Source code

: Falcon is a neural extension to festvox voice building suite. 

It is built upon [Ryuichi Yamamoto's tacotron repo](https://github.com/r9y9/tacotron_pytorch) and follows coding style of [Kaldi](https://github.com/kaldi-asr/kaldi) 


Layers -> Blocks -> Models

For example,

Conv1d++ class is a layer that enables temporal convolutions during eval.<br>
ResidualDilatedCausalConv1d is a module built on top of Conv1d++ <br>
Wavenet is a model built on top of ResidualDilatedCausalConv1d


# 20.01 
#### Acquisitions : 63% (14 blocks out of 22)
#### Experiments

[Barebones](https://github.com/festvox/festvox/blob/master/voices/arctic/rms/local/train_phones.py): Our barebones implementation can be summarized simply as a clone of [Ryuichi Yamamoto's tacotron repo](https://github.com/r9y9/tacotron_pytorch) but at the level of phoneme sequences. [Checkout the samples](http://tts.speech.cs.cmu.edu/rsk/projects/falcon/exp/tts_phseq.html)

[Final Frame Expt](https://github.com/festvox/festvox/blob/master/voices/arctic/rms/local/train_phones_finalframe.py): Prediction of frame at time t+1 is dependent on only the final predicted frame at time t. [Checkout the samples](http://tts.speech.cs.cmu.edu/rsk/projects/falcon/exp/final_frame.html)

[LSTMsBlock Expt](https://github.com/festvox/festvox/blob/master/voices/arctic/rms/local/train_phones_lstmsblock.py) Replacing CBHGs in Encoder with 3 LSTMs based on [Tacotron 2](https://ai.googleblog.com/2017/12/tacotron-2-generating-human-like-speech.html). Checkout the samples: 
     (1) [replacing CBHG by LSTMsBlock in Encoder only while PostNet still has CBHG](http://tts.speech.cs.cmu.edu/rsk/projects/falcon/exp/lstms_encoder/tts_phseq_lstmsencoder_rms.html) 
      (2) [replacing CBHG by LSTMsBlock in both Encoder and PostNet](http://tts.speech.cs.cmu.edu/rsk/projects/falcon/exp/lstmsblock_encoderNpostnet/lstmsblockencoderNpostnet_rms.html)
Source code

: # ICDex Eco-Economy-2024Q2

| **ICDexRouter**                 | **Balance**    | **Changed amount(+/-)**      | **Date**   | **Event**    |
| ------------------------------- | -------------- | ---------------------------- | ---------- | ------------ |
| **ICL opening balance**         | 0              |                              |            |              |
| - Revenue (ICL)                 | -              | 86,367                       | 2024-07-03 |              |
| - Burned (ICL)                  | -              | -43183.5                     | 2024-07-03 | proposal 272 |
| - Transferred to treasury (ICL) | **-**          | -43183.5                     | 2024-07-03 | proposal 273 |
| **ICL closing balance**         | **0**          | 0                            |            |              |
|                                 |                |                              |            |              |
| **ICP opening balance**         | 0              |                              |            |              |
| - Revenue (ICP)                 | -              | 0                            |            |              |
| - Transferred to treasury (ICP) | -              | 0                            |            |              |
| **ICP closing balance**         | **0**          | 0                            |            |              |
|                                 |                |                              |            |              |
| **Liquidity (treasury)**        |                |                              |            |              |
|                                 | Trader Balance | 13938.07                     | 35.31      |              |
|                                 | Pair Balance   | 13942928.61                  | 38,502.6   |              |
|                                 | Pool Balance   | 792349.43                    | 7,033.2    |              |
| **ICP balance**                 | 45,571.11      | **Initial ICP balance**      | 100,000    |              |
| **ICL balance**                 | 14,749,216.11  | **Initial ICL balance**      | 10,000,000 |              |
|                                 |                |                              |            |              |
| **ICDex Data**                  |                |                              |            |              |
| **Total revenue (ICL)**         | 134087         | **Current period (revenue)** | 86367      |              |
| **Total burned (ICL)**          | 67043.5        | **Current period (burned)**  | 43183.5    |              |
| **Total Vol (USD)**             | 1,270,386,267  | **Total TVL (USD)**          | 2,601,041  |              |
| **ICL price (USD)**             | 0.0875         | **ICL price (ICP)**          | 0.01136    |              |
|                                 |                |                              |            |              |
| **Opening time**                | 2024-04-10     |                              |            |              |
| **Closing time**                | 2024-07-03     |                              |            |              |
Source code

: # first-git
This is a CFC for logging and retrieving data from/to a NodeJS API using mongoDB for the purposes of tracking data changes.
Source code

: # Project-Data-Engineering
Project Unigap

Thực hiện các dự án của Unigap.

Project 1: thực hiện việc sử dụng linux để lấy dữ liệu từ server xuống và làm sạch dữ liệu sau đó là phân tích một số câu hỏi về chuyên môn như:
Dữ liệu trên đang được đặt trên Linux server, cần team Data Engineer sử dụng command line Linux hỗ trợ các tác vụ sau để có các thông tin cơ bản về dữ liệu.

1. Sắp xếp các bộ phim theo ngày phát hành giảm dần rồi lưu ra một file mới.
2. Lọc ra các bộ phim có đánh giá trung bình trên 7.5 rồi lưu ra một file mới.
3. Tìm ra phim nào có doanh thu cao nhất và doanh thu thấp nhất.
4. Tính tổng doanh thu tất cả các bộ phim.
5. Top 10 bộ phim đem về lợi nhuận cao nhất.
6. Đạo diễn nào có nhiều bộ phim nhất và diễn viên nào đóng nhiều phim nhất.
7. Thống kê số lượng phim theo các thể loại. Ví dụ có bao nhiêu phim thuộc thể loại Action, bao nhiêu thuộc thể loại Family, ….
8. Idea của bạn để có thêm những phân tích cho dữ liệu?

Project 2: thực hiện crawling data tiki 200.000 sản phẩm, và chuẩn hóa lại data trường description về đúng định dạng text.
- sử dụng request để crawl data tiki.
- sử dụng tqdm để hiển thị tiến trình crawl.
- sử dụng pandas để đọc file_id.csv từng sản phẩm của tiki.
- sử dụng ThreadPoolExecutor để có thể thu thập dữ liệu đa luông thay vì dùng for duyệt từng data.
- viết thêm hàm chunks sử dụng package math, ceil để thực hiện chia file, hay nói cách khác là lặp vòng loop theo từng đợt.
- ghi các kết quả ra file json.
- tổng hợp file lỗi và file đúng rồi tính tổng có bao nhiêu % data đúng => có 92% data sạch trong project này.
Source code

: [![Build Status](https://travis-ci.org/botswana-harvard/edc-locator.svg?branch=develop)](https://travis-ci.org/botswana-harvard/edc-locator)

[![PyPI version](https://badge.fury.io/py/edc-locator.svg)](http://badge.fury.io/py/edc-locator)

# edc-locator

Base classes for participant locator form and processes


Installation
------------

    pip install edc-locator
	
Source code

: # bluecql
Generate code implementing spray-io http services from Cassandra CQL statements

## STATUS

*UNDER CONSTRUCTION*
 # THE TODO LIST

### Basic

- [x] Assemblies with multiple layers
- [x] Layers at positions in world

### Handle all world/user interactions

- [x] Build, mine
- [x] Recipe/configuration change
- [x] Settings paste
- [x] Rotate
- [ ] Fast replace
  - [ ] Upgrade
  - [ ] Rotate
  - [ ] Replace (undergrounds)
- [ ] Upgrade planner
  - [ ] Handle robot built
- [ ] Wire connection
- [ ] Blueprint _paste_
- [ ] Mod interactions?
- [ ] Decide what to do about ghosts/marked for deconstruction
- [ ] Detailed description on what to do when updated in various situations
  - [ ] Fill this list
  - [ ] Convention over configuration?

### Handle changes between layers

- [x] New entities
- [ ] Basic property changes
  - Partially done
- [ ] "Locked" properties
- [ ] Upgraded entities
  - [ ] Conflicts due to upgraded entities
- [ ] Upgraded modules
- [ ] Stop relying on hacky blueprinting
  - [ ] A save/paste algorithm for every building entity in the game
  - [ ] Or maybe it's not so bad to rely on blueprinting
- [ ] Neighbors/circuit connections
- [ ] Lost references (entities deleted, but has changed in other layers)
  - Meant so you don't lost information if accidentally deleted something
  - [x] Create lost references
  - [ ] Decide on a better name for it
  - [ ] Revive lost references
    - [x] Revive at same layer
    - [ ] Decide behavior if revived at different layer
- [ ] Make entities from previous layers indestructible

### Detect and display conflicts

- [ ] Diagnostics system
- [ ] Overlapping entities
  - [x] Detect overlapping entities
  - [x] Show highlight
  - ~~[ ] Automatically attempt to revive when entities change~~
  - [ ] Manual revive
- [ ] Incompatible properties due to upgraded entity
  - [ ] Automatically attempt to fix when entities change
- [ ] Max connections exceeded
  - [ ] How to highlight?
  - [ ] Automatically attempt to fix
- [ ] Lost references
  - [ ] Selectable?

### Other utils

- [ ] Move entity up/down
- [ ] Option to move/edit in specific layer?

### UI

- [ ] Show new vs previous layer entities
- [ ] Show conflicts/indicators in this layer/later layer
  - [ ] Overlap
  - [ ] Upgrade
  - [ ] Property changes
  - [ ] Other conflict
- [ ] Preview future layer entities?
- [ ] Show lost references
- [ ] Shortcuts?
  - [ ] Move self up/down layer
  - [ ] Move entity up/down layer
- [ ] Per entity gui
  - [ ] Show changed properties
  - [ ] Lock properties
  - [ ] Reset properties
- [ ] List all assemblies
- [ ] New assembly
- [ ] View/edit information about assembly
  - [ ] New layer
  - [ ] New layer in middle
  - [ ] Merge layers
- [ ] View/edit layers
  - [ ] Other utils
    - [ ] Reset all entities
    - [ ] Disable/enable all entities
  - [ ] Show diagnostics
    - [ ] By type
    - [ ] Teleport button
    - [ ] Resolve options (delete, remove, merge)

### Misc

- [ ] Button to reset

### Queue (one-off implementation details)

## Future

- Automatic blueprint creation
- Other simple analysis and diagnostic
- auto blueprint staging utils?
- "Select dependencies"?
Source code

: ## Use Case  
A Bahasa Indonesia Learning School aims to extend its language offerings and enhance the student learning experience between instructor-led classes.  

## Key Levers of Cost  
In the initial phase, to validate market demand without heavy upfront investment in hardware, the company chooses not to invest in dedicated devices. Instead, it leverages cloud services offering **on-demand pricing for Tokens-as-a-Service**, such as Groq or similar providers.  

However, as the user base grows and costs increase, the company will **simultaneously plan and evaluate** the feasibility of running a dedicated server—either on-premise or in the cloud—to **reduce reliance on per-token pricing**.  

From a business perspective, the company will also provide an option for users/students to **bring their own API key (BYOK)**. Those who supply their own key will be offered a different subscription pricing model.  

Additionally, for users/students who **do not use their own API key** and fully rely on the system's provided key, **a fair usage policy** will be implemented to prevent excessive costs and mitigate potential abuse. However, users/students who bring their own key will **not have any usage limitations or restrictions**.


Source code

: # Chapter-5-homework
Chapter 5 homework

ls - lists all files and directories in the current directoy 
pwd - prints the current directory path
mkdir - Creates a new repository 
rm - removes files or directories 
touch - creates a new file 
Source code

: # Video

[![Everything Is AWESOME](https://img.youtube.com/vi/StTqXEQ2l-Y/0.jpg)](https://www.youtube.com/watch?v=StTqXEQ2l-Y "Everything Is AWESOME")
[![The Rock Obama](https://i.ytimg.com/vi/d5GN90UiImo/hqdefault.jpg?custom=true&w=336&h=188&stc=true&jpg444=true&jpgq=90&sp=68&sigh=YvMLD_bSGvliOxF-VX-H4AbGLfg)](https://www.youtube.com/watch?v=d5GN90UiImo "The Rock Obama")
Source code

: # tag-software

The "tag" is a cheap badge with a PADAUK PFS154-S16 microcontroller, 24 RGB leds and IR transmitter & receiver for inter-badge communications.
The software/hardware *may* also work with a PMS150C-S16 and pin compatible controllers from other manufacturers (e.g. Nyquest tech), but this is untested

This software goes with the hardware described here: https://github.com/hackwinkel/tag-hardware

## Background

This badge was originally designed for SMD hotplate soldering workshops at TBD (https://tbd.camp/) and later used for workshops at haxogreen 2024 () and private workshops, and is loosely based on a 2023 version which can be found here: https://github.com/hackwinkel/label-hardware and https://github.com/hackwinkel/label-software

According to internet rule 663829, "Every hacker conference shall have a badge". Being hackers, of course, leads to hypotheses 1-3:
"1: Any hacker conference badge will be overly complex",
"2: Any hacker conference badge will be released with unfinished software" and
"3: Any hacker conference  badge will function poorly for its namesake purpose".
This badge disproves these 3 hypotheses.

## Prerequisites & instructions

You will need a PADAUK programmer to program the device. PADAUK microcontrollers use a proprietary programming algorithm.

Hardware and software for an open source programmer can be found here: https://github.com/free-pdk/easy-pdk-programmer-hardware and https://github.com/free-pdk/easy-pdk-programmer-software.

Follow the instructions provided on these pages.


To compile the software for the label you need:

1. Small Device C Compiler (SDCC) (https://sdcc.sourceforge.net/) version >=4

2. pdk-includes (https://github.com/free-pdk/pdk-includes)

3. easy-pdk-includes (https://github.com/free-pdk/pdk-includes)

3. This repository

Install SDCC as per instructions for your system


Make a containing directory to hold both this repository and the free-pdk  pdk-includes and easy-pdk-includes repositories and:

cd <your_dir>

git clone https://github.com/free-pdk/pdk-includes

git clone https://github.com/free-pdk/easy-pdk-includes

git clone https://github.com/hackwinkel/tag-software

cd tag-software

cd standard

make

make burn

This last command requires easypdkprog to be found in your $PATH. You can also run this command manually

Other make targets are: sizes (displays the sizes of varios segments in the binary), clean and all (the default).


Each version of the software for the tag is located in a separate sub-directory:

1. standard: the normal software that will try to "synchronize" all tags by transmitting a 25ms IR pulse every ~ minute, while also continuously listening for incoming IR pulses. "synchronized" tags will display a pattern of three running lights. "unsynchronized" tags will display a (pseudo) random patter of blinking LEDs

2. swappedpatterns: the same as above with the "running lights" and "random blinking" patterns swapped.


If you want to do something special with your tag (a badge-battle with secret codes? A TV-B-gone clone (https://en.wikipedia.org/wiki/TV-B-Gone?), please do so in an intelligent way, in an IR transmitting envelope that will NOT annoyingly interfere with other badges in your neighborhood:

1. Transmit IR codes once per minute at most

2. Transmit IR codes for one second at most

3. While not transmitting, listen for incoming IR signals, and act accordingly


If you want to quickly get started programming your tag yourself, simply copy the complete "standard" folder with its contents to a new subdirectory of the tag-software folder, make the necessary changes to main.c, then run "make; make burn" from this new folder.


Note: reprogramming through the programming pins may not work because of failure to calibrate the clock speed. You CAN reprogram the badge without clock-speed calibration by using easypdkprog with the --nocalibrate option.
• • • • •
Report the lines above that contain "without".

In the initial phase, to validate market demand without heavy upfront investment in hardware, the company chooses not to invest in dedicated devices. Instead, it leverages cloud services offering **on-demand pricing for Tokens-as-a-Service**, such as Groq or similar providers.  
Note: reprogramming through the programming pins may not work because of failure to calibrate the clock speed. You CAN reprogram the badge without clock-speed calibration by using easypdkprog with the --nocalibrate option.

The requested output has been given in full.